What needs to be done:
Scan the records below for the word "rightarrow". Copy each line where it appears.

Extracted data:
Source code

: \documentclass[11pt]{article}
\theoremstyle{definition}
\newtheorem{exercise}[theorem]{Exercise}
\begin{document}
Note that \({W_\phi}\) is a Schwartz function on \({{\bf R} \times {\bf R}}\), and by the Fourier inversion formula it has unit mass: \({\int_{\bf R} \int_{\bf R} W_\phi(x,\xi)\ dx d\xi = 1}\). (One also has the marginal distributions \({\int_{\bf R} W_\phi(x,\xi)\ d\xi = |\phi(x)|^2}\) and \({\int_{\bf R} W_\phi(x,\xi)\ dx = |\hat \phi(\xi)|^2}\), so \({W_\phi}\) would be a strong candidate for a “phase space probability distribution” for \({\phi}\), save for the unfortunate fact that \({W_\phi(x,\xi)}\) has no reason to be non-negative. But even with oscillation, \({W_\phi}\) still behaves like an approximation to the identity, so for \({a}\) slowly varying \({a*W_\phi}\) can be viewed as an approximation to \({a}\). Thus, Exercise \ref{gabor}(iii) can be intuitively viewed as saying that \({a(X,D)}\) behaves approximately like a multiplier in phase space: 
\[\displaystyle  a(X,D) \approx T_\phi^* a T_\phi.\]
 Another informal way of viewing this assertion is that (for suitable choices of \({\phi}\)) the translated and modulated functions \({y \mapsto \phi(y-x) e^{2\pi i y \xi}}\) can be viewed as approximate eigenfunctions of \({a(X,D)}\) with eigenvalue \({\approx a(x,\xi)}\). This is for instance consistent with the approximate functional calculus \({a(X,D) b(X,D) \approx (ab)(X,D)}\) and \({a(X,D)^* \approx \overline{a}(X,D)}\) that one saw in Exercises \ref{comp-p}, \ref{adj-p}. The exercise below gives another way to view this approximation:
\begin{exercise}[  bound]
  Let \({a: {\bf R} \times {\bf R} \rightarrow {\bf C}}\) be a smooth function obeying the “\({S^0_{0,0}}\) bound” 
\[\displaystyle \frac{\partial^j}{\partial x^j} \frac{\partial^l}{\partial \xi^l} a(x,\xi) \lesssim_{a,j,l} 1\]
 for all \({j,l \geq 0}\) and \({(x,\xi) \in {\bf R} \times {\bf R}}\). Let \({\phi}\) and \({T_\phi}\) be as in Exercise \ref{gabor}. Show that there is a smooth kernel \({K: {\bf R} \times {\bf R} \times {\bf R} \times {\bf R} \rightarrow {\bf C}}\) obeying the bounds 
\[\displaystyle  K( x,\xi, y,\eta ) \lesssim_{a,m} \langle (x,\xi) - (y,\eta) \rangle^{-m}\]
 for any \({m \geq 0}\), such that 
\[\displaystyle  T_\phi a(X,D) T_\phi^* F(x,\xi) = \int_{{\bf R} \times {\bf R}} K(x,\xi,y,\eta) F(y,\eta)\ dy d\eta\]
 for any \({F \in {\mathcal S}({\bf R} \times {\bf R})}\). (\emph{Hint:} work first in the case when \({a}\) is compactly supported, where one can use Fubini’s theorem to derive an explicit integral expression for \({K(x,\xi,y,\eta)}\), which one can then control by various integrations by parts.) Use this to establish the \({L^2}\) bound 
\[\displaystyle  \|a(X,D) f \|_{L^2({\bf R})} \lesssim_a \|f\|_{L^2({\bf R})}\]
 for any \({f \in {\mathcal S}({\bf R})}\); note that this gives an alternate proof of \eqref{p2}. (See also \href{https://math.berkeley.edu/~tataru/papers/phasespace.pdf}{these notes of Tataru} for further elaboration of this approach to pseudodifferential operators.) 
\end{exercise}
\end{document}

Written reply:
  Let \({a: {\bf R} \times {\bf R} \rightarrow {\bf C}}\) be a smooth function obeying the “\({S^0_{0,0}}\) bound” 
 for all \({j,l \geq 0}\) and \({(x,\xi) \in {\bf R} \times {\bf R}}\). Let \({\phi}\) and \({T_\phi}\) be as in Exercise \ref{gabor}. Show that there is a smooth kernel \({K: {\bf R} \times {\bf R} \times {\bf R} \times {\bf R} \rightarrow {\bf C}}\) obeying the bounds 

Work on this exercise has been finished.